### EXERCISE:
Return the full set of entries below exactly, leaving every image out.

### EXTRACTED INFORMATION:
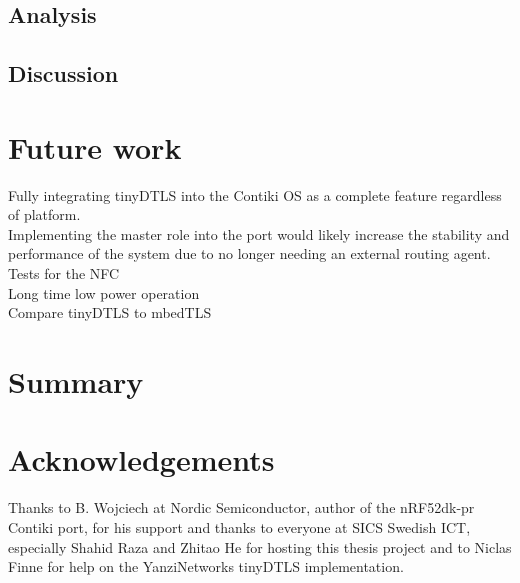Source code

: \documentclass{article}
\begin{document}
\subsection{Analysis}
\subsection{Discussion}

\section{Future work}
Fully integrating tinyDTLS into the Contiki OS as a complete feature regardless of platform.\\
Implementing the master role into the port would likely increase the stability and performance of the system due to no longer needing an external routing agent.\\
Tests for the NFC\\
Long time low power operation\\
Compare tinyDTLS to mbedTLS\\
\section{Summary}

\section{Acknowledgements}
Thanks to B. Wojciech at Nordic Semiconductor, author of the nRF52dk-pr Contiki port, for his support and thanks to everyone at SICS Swedish ICT, especially Shahid Raza and Zhitao He for hosting this thesis project and to Niclas Finne for help on the YanziNetworks tinyDTLS implementation.
\end{document}
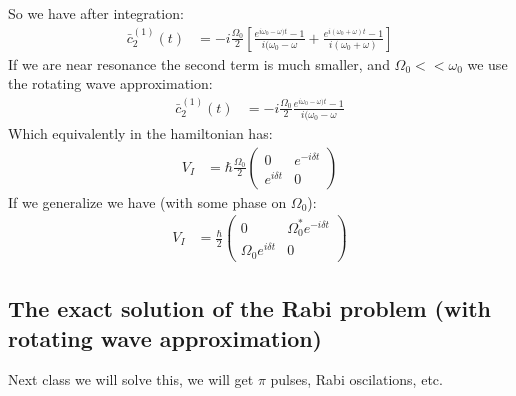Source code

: So we have after integration:
\begin{align*}
	\bar{c}_2^{(1)}(t) &= -i\frac{\Omega_0}{2} \left[ \frac{e^{i\omega_0-\omega)t} -1 }{i(\omega_0-\omega} + \frac{e^{i(\omega_0 + \omega) t} - 1}{i(\omega_0 + \omega)}\right]
\end{align*}
If we are near resonance the second term is much smaller, and $\Omega_0 << \omega_0$ we use the rotating wave approximation:
\begin{align*}
	\bar{c}_2^{(1)}(t) &= -i\frac{\Omega_0}{2}\frac{e^{i\omega_0-\omega)t} -1 }{i(\omega_0-\omega} 
\end{align*}
Which equivalently in the hamiltonian has:
\begin{align*}
	V_I &= \hbar \frac{\Omega_0}{2} \begin{pmatrix}
		0 & e^{-i\delta t} \\
		e^{i\delta t} & 0
		\end{pmatrix}
\end{align*}
If we generalize we have (with some phase on $\Omega_0$):
\begin{align*}
	V_I &= \frac{\hbar }{2} \begin{pmatrix}
		0 & \Omega_0^*e^{-i\delta t} \\
		\Omega_0e^{i\delta t} & 0
		\end{pmatrix}
\end{align*}
\subsection{The exact solution of the Rabi problem (with rotating wave approximation)}
Next class we will solve this, we will get $\pi$ pulses, Rabi oscilations, etc.
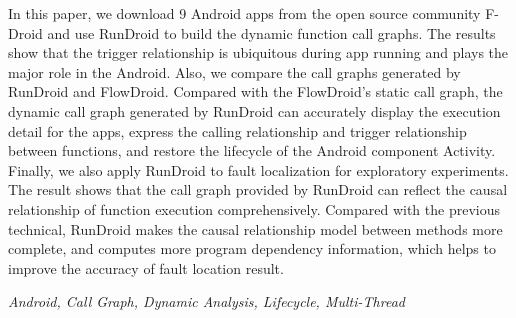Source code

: In this paper, we download 9 Android apps from the open source community F-Droid and use RunDroid to build the dynamic function call graphs.
The results show that the trigger relationship is ubiquitous during app running and plays the major role in the Android.
Also, we compare the call graphs generated by RunDroid and FlowDroid.
Compared with the FlowDroid's static call graph, the dynamic call graph generated by RunDroid can accurately display the execution detail for the apps, express the calling relationship and trigger relationship between functions, and restore the lifecycle of the Android component Activity.
Finally, we also apply RunDroid to fault localization for exploratory experiments.
The result shows that the call graph provided by RunDroid can  reflect the causal relationship of function execution comprehensively.
Compared with the previous technical, RunDroid makes the causal relationship model between methods more complete, and computes more program dependency information, which helps to improve the accuracy of fault location result.





{} \textit{Android, Call Graph, Dynamic Analysis, Lifecycle, Multi-Thread}


































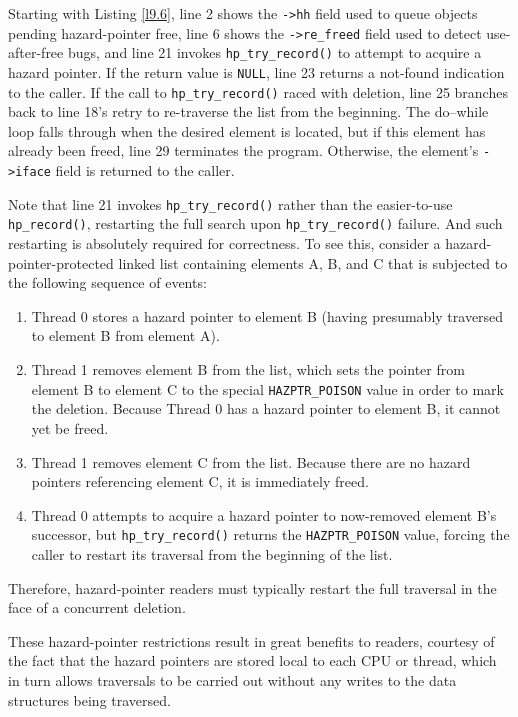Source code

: \documentclass[11pt]{article}
\begin{document}
Starting with Listing \ref{l9.6}, line 2 shows the \texttt{->hh} field used to queue objects pending
hazard-pointer free, line 6 shows the \texttt{->re\_freed} field used to detect use-after-free bugs, and line 21
invokes \texttt{hp\_try\_record()} to attempt to acquire a hazard pointer. If the return value is \texttt{NULL}, line 23
returns a not-found indication to the caller. If the call to \texttt{hp\_try\_record()} raced with deletion, line
25 branches back to line 18’s retry to re-traverse the list from the beginning. The do–while loop
falls through when the desired element is located, but if this element has already been freed, line 29
terminates the program. Otherwise, the element’s \texttt{->iface} field is returned to the caller.

Note that line 21 invokes \texttt{hp\_try\_record()} rather than the easier-to-use \texttt{hp\_record()}, restarting the
full search upon \texttt{hp\_try\_record()} failure. And such restarting is absolutely required for correctness.
To see this, consider a hazard-pointer-protected linked list containing elements A, B, and C that is
subjected to the following sequence of events:
\begin{enumerate}
\item Thread 0 stores a hazard pointer to element B (having presumably traversed to element B from element A).
\item Thread 1 removes element B from the list, which sets the pointer from element B to element C to the
special \texttt{HAZPTR\_POISON} value in order to mark the deletion. Because Thread 0 has a hazard pointer to
element B, it cannot yet be freed.
\item Thread 1 removes element C from the list. Because there are no hazard pointers referencing element
C, it is immediately freed.
\item Thread 0 attempts to acquire a hazard pointer to now-removed element B’s successor, but
\texttt{hp\_try\_record()} returns the \texttt{HAZPTR\_POISON} value, forcing the caller to restart its traversal from
the beginning of the list.
\end{enumerate}

Therefore, hazard-pointer readers must typically restart the full traversal in the face of a
concurrent deletion.

These hazard-pointer restrictions result in great benefits to readers, courtesy of the fact that the
hazard pointers are stored local to each CPU or thread, which in turn allows traversals to be carried
out without any writes to the data structures being traversed.
\end{document}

### WRITTEN ANSWER:
Source code

: \documentclass{article}
\begin{document}
\subsection{Analysis}
\subsection{Discussion}

\section{Future work}
Fully integrating tinyDTLS into the Contiki OS as a complete feature regardless of platform.\\
Implementing the master role into the port would likely increase the stability and performance of the system due to no longer needing an external routing agent.\\
Tests for the NFC\\
Long time low power operation\\
Compare tinyDTLS to mbedTLS\\
\section{Summary}

\section{Acknowledgements}
Thanks to B. Wojciech at Nordic Semiconductor, author of the nRF52dk-pr Contiki port, for his support and thanks to everyone at SICS Swedish ICT, especially Shahid Raza and Zhitao He for hosting this thesis project and to Niclas Finne for help on the YanziNetworks tinyDTLS implementation.
\end{document}
Source code

: So we have after integration:
\begin{align*}
	\bar{c}_2^{(1)}(t) &= -i\frac{\Omega_0}{2} \left[ \frac{e^{i\omega_0-\omega)t} -1 }{i(\omega_0-\omega} + \frac{e^{i(\omega_0 + \omega) t} - 1}{i(\omega_0 + \omega)}\right]
\end{align*}
If we are near resonance the second term is much smaller, and $\Omega_0 << \omega_0$ we use the rotating wave approximation:
\begin{align*}
	\bar{c}_2^{(1)}(t) &= -i\frac{\Omega_0}{2}\frac{e^{i\omega_0-\omega)t} -1 }{i(\omega_0-\omega} 
\end{align*}
Which equivalently in the hamiltonian has:
\begin{align*}
	V_I &= \hbar \frac{\Omega_0}{2} \begin{pmatrix}
		0 & e^{-i\delta t} \\
		e^{i\delta t} & 0
		\end{pmatrix}
\end{align*}
If we generalize we have (with some phase on $\Omega_0$):
\begin{align*}
	V_I &= \frac{\hbar }{2} \begin{pmatrix}
		0 & \Omega_0^*e^{-i\delta t} \\
		\Omega_0e^{i\delta t} & 0
		\end{pmatrix}
\end{align*}
\subsection{The exact solution of the Rabi problem (with rotating wave approximation)}
Next class we will solve this, we will get $\pi$ pulses, Rabi oscilations, etc.
Source code

: In this paper, we download 9 Android apps from the open source community F-Droid and use RunDroid to build the dynamic function call graphs.
The results show that the trigger relationship is ubiquitous during app running and plays the major role in the Android.
Also, we compare the call graphs generated by RunDroid and FlowDroid.
Compared with the FlowDroid's static call graph, the dynamic call graph generated by RunDroid can accurately display the execution detail for the apps, express the calling relationship and trigger relationship between functions, and restore the lifecycle of the Android component Activity.
Finally, we also apply RunDroid to fault localization for exploratory experiments.
The result shows that the call graph provided by RunDroid can  reflect the causal relationship of function execution comprehensively.
Compared with the previous technical, RunDroid makes the causal relationship model between methods more complete, and computes more program dependency information, which helps to improve the accuracy of fault location result.





{} \textit{Android, Call Graph, Dynamic Analysis, Lifecycle, Multi-Thread}


































Source code

: \documentclass[11pt]{article}
\begin{document}
Starting with Listing \ref{l9.6}, line 2 shows the \texttt{->hh} field used to queue objects pending
hazard-pointer free, line 6 shows the \texttt{->re\_freed} field used to detect use-after-free bugs, and line 21
invokes \texttt{hp\_try\_record()} to attempt to acquire a hazard pointer. If the return value is \texttt{NULL}, line 23
returns a not-found indication to the caller. If the call to \texttt{hp\_try\_record()} raced with deletion, line
25 branches back to line 18’s retry to re-traverse the list from the beginning. The do–while loop
falls through when the desired element is located, but if this element has already been freed, line 29
terminates the program. Otherwise, the element’s \texttt{->iface} field is returned to the caller.

Note that line 21 invokes \texttt{hp\_try\_record()} rather than the easier-to-use \texttt{hp\_record()}, restarting the
full search upon \texttt{hp\_try\_record()} failure. And such restarting is absolutely required for correctness.
To see this, consider a hazard-pointer-protected linked list containing elements A, B, and C that is
subjected to the following sequence of events:
\begin{enumerate}
\item Thread 0 stores a hazard pointer to element B (having presumably traversed to element B from element A).
\item Thread 1 removes element B from the list, which sets the pointer from element B to element C to the
special \texttt{HAZPTR\_POISON} value in order to mark the deletion. Because Thread 0 has a hazard pointer to
element B, it cannot yet be freed.
\item Thread 1 removes element C from the list. Because there are no hazard pointers referencing element
C, it is immediately freed.
\item Thread 0 attempts to acquire a hazard pointer to now-removed element B’s successor, but
\texttt{hp\_try\_record()} returns the \texttt{HAZPTR\_POISON} value, forcing the caller to restart its traversal from
the beginning of the list.
\end{enumerate}

Therefore, hazard-pointer readers must typically restart the full traversal in the face of a
concurrent deletion.

These hazard-pointer restrictions result in great benefits to readers, courtesy of the fact that the
hazard pointers are stored local to each CPU or thread, which in turn allows traversals to be carried
out without any writes to the data structures being traversed.
\end{document}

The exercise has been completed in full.